The Internet is increasingly being used for the transmission of high volumes of multimedia data generated from applications like video on demand, video telephony and videoconferencing. Reliable transmission of video over packet switched telecommunication networks such as the Internet requires stringent bandwidth demand as well as low delay and packet loss requirements. Currently, the Internet does not include any particular function in the network layer to support these requirements. Instead, the service quality functions are provided for at the application layer of the protocol stack or in the Transmission Control Protocol (TCP) found at the stack's transport layer.
TCP incorporates algorithms that are implemented on top of the network layer to control network congestion by adjusting the transmission rate based on the packet loss ratio and the round-trip time (RTT) experienced by data during transmission. To regulate network congestion it is therefore important to have an accurate estimation of the round-trip time. Other protocols that regulate real-time network traffic also make use of RTT estimates.
The round-trip time is the time interval that elapses between the sending of a packet and the receipt of its acknowledgement. Individual RTT samples can be obtained by a protocol that sends packets from the source to destination and tracks their delivery. Although it is fairly straightforward to design such a protocol, the accuracy of individual samples is not a very good representation of the actual RTT due to various noise sources such as the difference in synchronization between the sender's and the receiver's clocks. Rather than using the sampled value directly, most traffic controllers use a prediction of the future values, as the predicted values give better results than the sampled values.
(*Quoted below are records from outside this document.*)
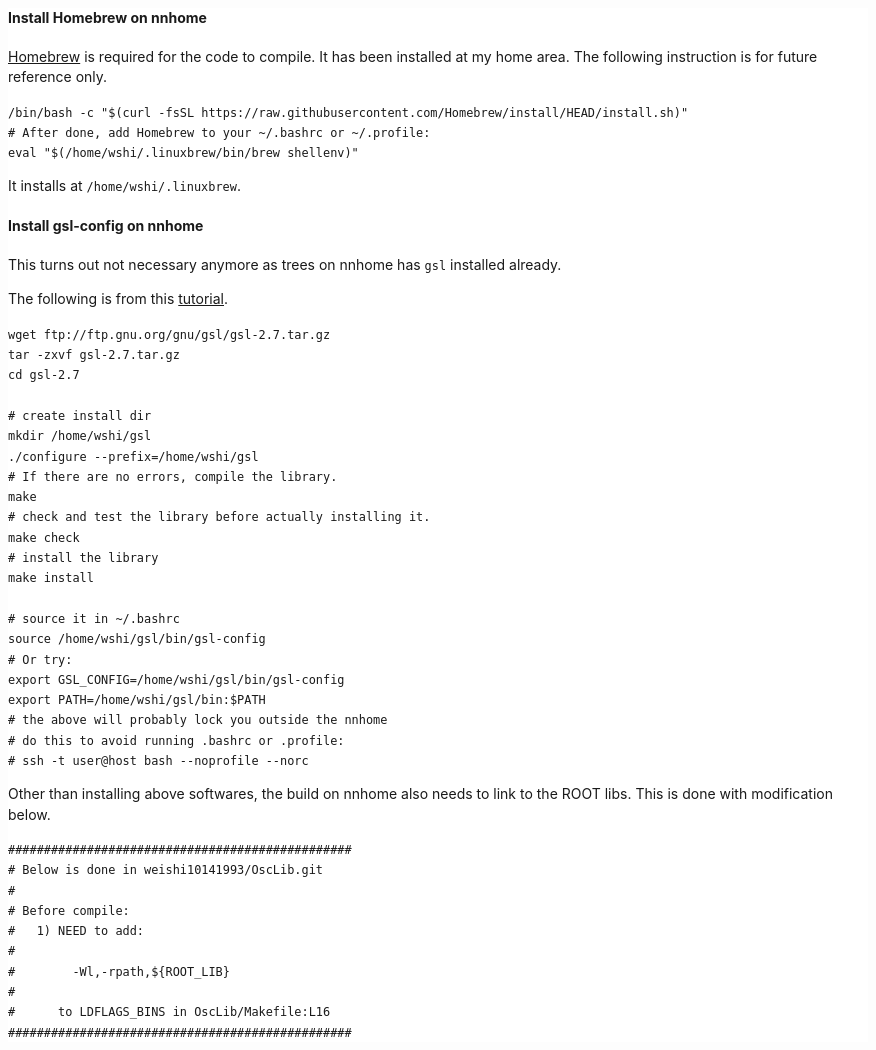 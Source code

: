 #### Install Homebrew on nnhome

[Homebrew](https://brew.sh/) is required for the code to compile. It has been installed at my home area. The following instruction is for future reference only.

```
/bin/bash -c "$(curl -fsSL https://raw.githubusercontent.com/Homebrew/install/HEAD/install.sh)"
# After done, add Homebrew to your ~/.bashrc or ~/.profile:
eval "$(/home/wshi/.linuxbrew/bin/brew shellenv)"
```

It installs at ```/home/wshi/.linuxbrew```.

#### Install gsl-config on nnhome

This turns out not necessary anymore as trees on nnhome has ```gsl``` installed already.

The following is from this [tutorial](https://coral.ise.lehigh.edu/jild13/2016/07/11/hello/).

```
wget ftp://ftp.gnu.org/gnu/gsl/gsl-2.7.tar.gz
tar -zxvf gsl-2.7.tar.gz
cd gsl-2.7

# create install dir
mkdir /home/wshi/gsl
./configure --prefix=/home/wshi/gsl
# If there are no errors, compile the library.
make
# check and test the library before actually installing it.
make check
# install the library
make install

# source it in ~/.bashrc
source /home/wshi/gsl/bin/gsl-config
# Or try:
export GSL_CONFIG=/home/wshi/gsl/bin/gsl-config
export PATH=/home/wshi/gsl/bin:$PATH
# the above will probably lock you outside the nnhome
# do this to avoid running .bashrc or .profile:
# ssh -t user@host bash --noprofile --norc
```

Other than installing above softwares, the build on nnhome also needs to link to the ROOT libs. This is done with modification below.

```
################################################
# Below is done in weishi10141993/OscLib.git
#
# Before compile:
#   1) NEED to add:
#
#        -Wl,-rpath,${ROOT_LIB}
#
#      to LDFLAGS_BINS in OscLib/Makefile:L16
################################################
```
Prediction of round-trip time is complicated by the noisy and nonlinear nature of the sampled values. Currently, TCP predicts future round trip times by sampling the behaviour of packets sent over a connection and averaging those samples into a “smoothed” round-trip time estimate value using a digital filter. The digital filter used in TCP belongs to the family of Fading Memory Polynomial (FMP) filters of degree zero. FMP filters produce an estimated value based on a weighted sequence of prior values and prior estimated values. FMP filters are not self-initialising, and accordingly the values predicted at the start-up of TCP connections are drastically affected by the initial input to the filter. The start-up transient behaviour of the TCP filter makes the initial estimates produced by the TCP filter inaccurate.
In K. Jacobsson, H. Hjalmarsson, N. Moller and K. H. Johanson, “Round-Trip Time Estimation in Communication Networks Using Adaptive Kalman Filtering,” KTH—Royal Institute of Technology, 2004, an adaptive Kalman filter is introduced with a Cumulative Sum (CUSUM) change detection scheme to detect sudden changes in the average RTT. Although the filter corrects the start-up problem of the TCP filter it introduces other challenges, such as the online determination of drift and the possibility of misdetection when a change on the average RTT occurs.